- [REQUIRED ACTION]: Beneath this line is the data. Output exactly the lines from the line with "Ropsten Test Network." to the line with "Note: If you want", both ends included, and nothing more.

- [DATA LISTING]:
┌──

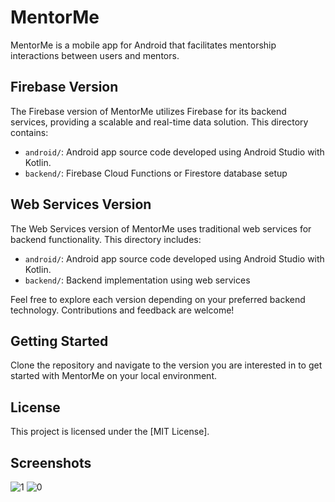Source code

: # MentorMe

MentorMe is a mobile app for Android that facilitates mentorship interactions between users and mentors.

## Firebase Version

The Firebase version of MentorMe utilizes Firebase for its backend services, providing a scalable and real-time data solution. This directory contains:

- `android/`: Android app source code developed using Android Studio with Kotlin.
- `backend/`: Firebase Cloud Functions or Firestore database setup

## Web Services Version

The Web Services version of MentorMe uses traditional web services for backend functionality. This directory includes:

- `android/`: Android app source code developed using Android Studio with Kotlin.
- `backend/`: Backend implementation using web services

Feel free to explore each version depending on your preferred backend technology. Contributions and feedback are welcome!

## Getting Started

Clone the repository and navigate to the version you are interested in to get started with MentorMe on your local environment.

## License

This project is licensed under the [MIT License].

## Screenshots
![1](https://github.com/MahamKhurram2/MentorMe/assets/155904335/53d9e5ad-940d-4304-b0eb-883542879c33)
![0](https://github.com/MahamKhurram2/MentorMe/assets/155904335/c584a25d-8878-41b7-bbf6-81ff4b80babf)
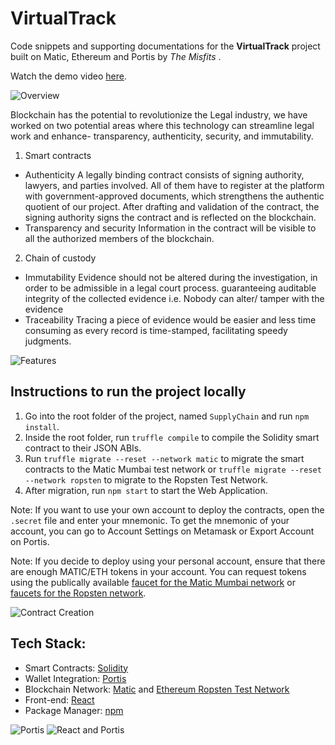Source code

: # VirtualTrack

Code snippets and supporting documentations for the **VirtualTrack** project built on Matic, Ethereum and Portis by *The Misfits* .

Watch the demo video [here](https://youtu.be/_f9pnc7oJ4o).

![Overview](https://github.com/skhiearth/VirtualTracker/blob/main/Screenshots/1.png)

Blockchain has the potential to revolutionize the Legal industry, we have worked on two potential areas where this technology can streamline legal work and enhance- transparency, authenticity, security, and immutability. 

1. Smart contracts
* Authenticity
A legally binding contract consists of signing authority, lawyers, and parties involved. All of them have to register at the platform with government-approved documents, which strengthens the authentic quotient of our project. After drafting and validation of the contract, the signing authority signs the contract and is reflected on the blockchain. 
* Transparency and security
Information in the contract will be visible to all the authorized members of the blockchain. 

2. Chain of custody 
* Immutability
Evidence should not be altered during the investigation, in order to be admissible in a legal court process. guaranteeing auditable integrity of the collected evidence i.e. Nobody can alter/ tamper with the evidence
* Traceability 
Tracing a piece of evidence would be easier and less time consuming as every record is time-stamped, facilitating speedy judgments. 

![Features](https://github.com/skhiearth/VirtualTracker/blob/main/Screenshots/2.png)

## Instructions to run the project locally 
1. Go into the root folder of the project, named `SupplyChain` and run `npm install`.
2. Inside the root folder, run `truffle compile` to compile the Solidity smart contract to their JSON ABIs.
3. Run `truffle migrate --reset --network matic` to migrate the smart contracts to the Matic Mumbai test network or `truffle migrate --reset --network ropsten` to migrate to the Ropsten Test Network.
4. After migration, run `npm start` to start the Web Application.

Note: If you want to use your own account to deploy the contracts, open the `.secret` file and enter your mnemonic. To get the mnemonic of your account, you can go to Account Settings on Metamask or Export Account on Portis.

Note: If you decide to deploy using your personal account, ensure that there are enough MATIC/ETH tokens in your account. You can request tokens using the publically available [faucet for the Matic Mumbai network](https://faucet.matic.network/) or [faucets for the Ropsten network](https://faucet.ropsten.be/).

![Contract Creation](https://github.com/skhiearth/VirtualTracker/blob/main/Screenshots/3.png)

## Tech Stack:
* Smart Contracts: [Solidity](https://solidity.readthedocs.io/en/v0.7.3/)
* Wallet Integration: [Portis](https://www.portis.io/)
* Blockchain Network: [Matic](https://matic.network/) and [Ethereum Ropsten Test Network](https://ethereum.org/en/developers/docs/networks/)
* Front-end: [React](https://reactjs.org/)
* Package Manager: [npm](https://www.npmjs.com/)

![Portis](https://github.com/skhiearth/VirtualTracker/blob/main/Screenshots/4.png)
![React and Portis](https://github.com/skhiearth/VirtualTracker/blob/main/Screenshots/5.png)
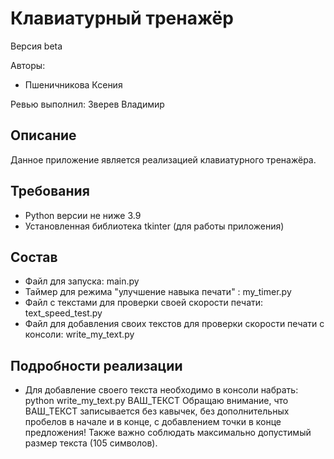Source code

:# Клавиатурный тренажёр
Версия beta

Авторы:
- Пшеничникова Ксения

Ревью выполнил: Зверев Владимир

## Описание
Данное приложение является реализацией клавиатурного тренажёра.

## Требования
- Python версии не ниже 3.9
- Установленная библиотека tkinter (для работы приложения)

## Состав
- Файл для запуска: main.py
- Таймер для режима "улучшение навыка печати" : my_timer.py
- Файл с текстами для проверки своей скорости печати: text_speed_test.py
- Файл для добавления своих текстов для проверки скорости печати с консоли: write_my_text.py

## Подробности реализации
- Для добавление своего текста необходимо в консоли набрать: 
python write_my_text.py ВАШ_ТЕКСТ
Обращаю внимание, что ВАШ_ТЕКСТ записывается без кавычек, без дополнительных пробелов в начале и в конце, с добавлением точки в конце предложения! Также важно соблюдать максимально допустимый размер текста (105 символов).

└──

- [OUTPUT]:
3. Run `truffle migrate --reset --network matic` to migrate the smart contracts to the Matic Mumbai test network or `truffle migrate --reset --network ropsten` to migrate to the Ropsten Test Network.
4. After migration, run `npm start` to start the Web Application.

Note: If you want to use your own account to deploy the contracts, open the `.secret` file and enter your mnemonic. To get the mnemonic of your account, you can go to Account Settings on Metamask or Export Account on Portis.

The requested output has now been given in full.